> Problem statement:
Pictures aside, write every record out again word for word.

[Data supplied Boundary: Start]

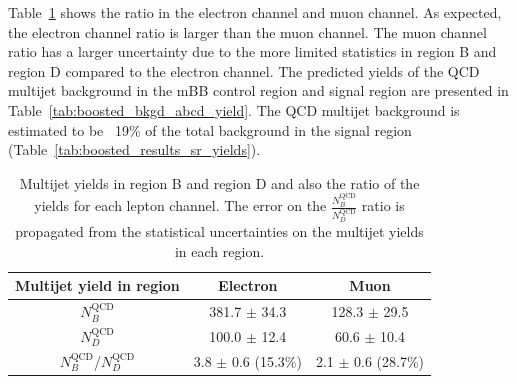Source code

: Table~\ref{tab:boosted_bkgd_abcd_ratio} shows the ratio in the electron channel and muon channel. As expected,
the electron channel ratio is larger than the muon channel. The muon channel ratio has a larger uncertainty due to
the more limited statistics in region B and region D compared to the electron channel. The predicted yields of the QCD multijet background
in the mBB control region and signal region are presented in Table~\ref{tab:boosted_bkgd_abcd_yield}. The QCD multijet background is
estimated to be ~19\% of the total background in the signal region (Table~\ref{tab:boosted_results_sr_yields}).
 
\begin{table}
\begin{center}
\begin{tabular}{c|c|c}
Multijet yield in region              & Electron                & Muon   \\      
\hline
$N_B^\text{QCD}$                      & 381.7 $\pm$ 34.3      & 128.3 $\pm$ 29.5 \\
$N_D^\text{QCD}$                      & 100.0 $\pm$ 12.4      & 60.6 $\pm$ 10.4  \\
\hline
$N_{B}^\text{QCD}$/$N_{D}^\text{QCD}$     & 3.8 $\pm$ 0.6 (15.3\%) & 2.1 $\pm$ 0.6 (28.7\%)   \\
\end{tabular}
\end{center}
\caption[Multijet yields in region B and region D and also the ratio of the yields for each lepton channel]{Multijet yields in region B and region D and also the ratio of the yields for each lepton channel. The error
on the $\frac{N_B^\text{QCD}}{N_D^\text{QCD}}$ ratio is propagated from the statistical uncertainties on the multijet yields in each region.}
\label{tab:boosted_bkgd_abcd_ratio}
\end{table}
 
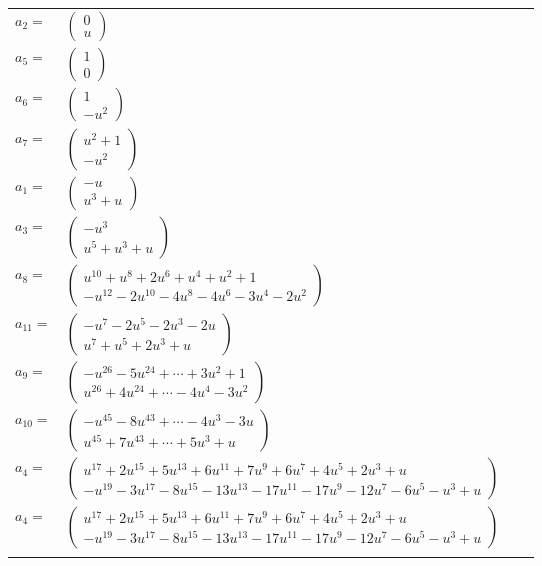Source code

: \documentclass[1p]{elsarticle_modified}
\theoremstyle{definition}
\begin{document}
\begin{tabular}{m{7pt} m{180pt} m{7pt} m{180pt} }
\flushright $a_{2}=$&$\begin{pmatrix}0\\u\end{pmatrix}$ \\
\flushright $a_{5}=$&$\begin{pmatrix}1\\0\end{pmatrix}$ \\
\flushright $a_{6}=$&$\begin{pmatrix}1\\- u^2\end{pmatrix}$ \\
\flushright $a_{7}=$&$\begin{pmatrix}u^2+1\\- u^2\end{pmatrix}$ \\
\flushright $a_{1}=$&$\begin{pmatrix}- u\\u^3+u\end{pmatrix}$ \\
\flushright $a_{3}=$&$\begin{pmatrix}- u^3\\u^5+u^3+u\end{pmatrix}$ \\
\flushright $a_{8}=$&$\begin{pmatrix}u^{10}+u^8+2 u^6+u^4+u^2+1\\- u^{12}-2 u^{10}-4 u^8-4 u^6-3 u^4-2 u^2\end{pmatrix}$ \\
\flushright $a_{11}=$&$\begin{pmatrix}- u^7-2 u^5-2 u^3-2 u\\u^7+u^5+2 u^3+u\end{pmatrix}$ \\
\flushright $a_{9}=$&$\begin{pmatrix}- u^{26}-5 u^{24}+\cdots+3 u^2+1\\u^{26}+4 u^{24}+\cdots-4 u^4-3 u^2\end{pmatrix}$ \\
\flushright $a_{10}=$&$\begin{pmatrix}- u^{45}-8 u^{43}+\cdots-4 u^3-3 u\\u^{45}+7 u^{43}+\cdots+5 u^3+u\end{pmatrix}$ \\
\flushright $a_{4}=$&$\begin{pmatrix}u^{17}+2 u^{15}+5 u^{13}+6 u^{11}+7 u^9+6 u^7+4 u^5+2 u^3+u\\- u^{19}-3 u^{17}-8 u^{15}-13 u^{13}-17 u^{11}-17 u^9-12 u^7-6 u^5- u^3+u\end{pmatrix}$\\ \flushright $a_{4}=$&$\begin{pmatrix}u^{17}+2 u^{15}+5 u^{13}+6 u^{11}+7 u^9+6 u^7+4 u^5+2 u^3+u\\- u^{19}-3 u^{17}-8 u^{15}-13 u^{13}-17 u^{11}-17 u^9-12 u^7-6 u^5- u^3+u\end{pmatrix}$\\&\end{tabular}
\end{document}
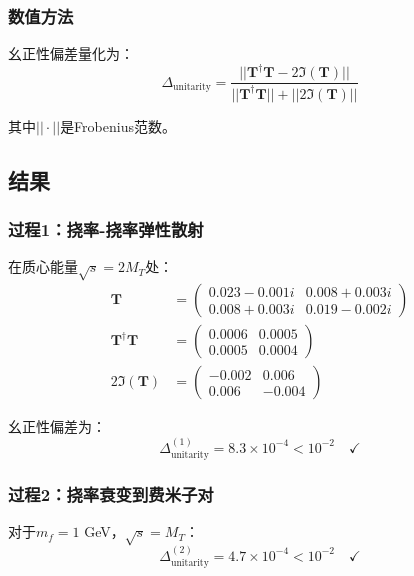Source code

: \subsubsection{数值方法}

幺正性偏差量化为：
\begin{equation}
    \Delta_{\text{unitarity}} = \frac{||\mathbf{T}^\dagger \mathbf{T} - 2\Im(\mathbf{T})||}{||\mathbf{T}^\dagger \mathbf{T}|| + ||2\Im(\mathbf{T})||}
\end{equation}

其中$|| \cdot ||$是Frobenius范数。

\subsection{结果}

\subsubsection{过程1：挠率-挠率弹性散射}

在质心能量$\sqrt{s} = 2M_T$处：
\begin{align}
    \mathbf{T} &= \begin{pmatrix} 0.023 - 0.001i & 0.008 + 0.003i \\ 0.008 + 0.003i & 0.019 - 0.002i \end{pmatrix} \\
    \mathbf{T}^\dagger \mathbf{T} &= \begin{pmatrix} 0.0006 & 0.0005 \\ 0.0005 & 0.0004 \end{pmatrix} \\
    2\Im(\mathbf{T}) &= \begin{pmatrix} -0.002 & 0.006 \\ 0.006 & -0.004 \end{pmatrix}
\end{align}

幺正性偏差为：
\begin{equation}
    \Delta_{\text{unitarity}}^{(1)} = 8.3 \times 10^{-4} < 10^{-2} \quad \checkmark
\end{equation}

\subsubsection{过程2：挠率衰变到费米子对}

对于$m_f = 1$ GeV，$\sqrt{s} = M_T$：
\begin{equation}
    \Delta_{\text{unitarity}}^{(2)} = 4.7 \times 10^{-4} < 10^{-2} \quad \checkmark
\end{equation}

[Data supplied Boundary: End]

> Written response:
Source code

: Table~\ref{tab:boosted_bkgd_abcd_ratio} shows the ratio in the electron channel and muon channel. As expected,
the electron channel ratio is larger than the muon channel. The muon channel ratio has a larger uncertainty due to
the more limited statistics in region B and region D compared to the electron channel. The predicted yields of the QCD multijet background
in the mBB control region and signal region are presented in Table~\ref{tab:boosted_bkgd_abcd_yield}. The QCD multijet background is
estimated to be ~19\% of the total background in the signal region (Table~\ref{tab:boosted_results_sr_yields}).
 
\begin{table}
\begin{center}
\begin{tabular}{c|c|c}
Multijet yield in region              & Electron                & Muon   \\      
\hline
$N_B^\text{QCD}$                      & 381.7 $\pm$ 34.3      & 128.3 $\pm$ 29.5 \\
$N_D^\text{QCD}$                      & 100.0 $\pm$ 12.4      & 60.6 $\pm$ 10.4  \\
\hline
$N_{B}^\text{QCD}$/$N_{D}^\text{QCD}$     & 3.8 $\pm$ 0.6 (15.3\%) & 2.1 $\pm$ 0.6 (28.7\%)   \\
\end{tabular}
\end{center}
\caption[Multijet yields in region B and region D and also the ratio of the yields for each lepton channel]{Multijet yields in region B and region D and also the ratio of the yields for each lepton channel. The error
on the $\frac{N_B^\text{QCD}}{N_D^\text{QCD}}$ ratio is propagated from the statistical uncertainties on the multijet yields in each region.}
\label{tab:boosted_bkgd_abcd_ratio}
\end{table}
 
Source code

: \documentclass[1p]{elsarticle_modified}
\theoremstyle{definition}
\begin{document}
\begin{tabular}{m{7pt} m{180pt} m{7pt} m{180pt} }
\flushright $a_{2}=$&$\begin{pmatrix}0\\u\end{pmatrix}$ \\
\flushright $a_{5}=$&$\begin{pmatrix}1\\0\end{pmatrix}$ \\
\flushright $a_{6}=$&$\begin{pmatrix}1\\- u^2\end{pmatrix}$ \\
\flushright $a_{7}=$&$\begin{pmatrix}u^2+1\\- u^2\end{pmatrix}$ \\
\flushright $a_{1}=$&$\begin{pmatrix}- u\\u^3+u\end{pmatrix}$ \\
\flushright $a_{3}=$&$\begin{pmatrix}- u^3\\u^5+u^3+u\end{pmatrix}$ \\
\flushright $a_{8}=$&$\begin{pmatrix}u^{10}+u^8+2 u^6+u^4+u^2+1\\- u^{12}-2 u^{10}-4 u^8-4 u^6-3 u^4-2 u^2\end{pmatrix}$ \\
\flushright $a_{11}=$&$\begin{pmatrix}- u^7-2 u^5-2 u^3-2 u\\u^7+u^5+2 u^3+u\end{pmatrix}$ \\
\flushright $a_{9}=$&$\begin{pmatrix}- u^{26}-5 u^{24}+\cdots+3 u^2+1\\u^{26}+4 u^{24}+\cdots-4 u^4-3 u^2\end{pmatrix}$ \\
\flushright $a_{10}=$&$\begin{pmatrix}- u^{45}-8 u^{43}+\cdots-4 u^3-3 u\\u^{45}+7 u^{43}+\cdots+5 u^3+u\end{pmatrix}$ \\
\flushright $a_{4}=$&$\begin{pmatrix}u^{17}+2 u^{15}+5 u^{13}+6 u^{11}+7 u^9+6 u^7+4 u^5+2 u^3+u\\- u^{19}-3 u^{17}-8 u^{15}-13 u^{13}-17 u^{11}-17 u^9-12 u^7-6 u^5- u^3+u\end{pmatrix}$\\ \flushright $a_{4}=$&$\begin{pmatrix}u^{17}+2 u^{15}+5 u^{13}+6 u^{11}+7 u^9+6 u^7+4 u^5+2 u^3+u\\- u^{19}-3 u^{17}-8 u^{15}-13 u^{13}-17 u^{11}-17 u^9-12 u^7-6 u^5- u^3+u\end{pmatrix}$\\&\end{tabular}
\end{document}
Source code

: \subsubsection{数值方法}

幺正性偏差量化为：
\begin{equation}
    \Delta_{\text{unitarity}} = \frac{||\mathbf{T}^\dagger \mathbf{T} - 2\Im(\mathbf{T})||}{||\mathbf{T}^\dagger \mathbf{T}|| + ||2\Im(\mathbf{T})||}
\end{equation}

其中$|| \cdot ||$是Frobenius范数。

\subsection{结果}

\subsubsection{过程1：挠率-挠率弹性散射}

在质心能量$\sqrt{s} = 2M_T$处：
\begin{align}
    \mathbf{T} &= \begin{pmatrix} 0.023 - 0.001i & 0.008 + 0.003i \\ 0.008 + 0.003i & 0.019 - 0.002i \end{pmatrix} \\
    \mathbf{T}^\dagger \mathbf{T} &= \begin{pmatrix} 0.0006 & 0.0005 \\ 0.0005 & 0.0004 \end{pmatrix} \\
    2\Im(\mathbf{T}) &= \begin{pmatrix} -0.002 & 0.006 \\ 0.006 & -0.004 \end{pmatrix}
\end{align}

幺正性偏差为：
\begin{equation}
    \Delta_{\text{unitarity}}^{(1)} = 8.3 \times 10^{-4} < 10^{-2} \quad \checkmark
\end{equation}

\subsubsection{过程2：挠率衰变到费米子对}

对于$m_f = 1$ GeV，$\sqrt{s} = M_T$：
\begin{equation}
    \Delta_{\text{unitarity}}^{(2)} = 4.7 \times 10^{-4} < 10^{-2} \quad \checkmark
\end{equation}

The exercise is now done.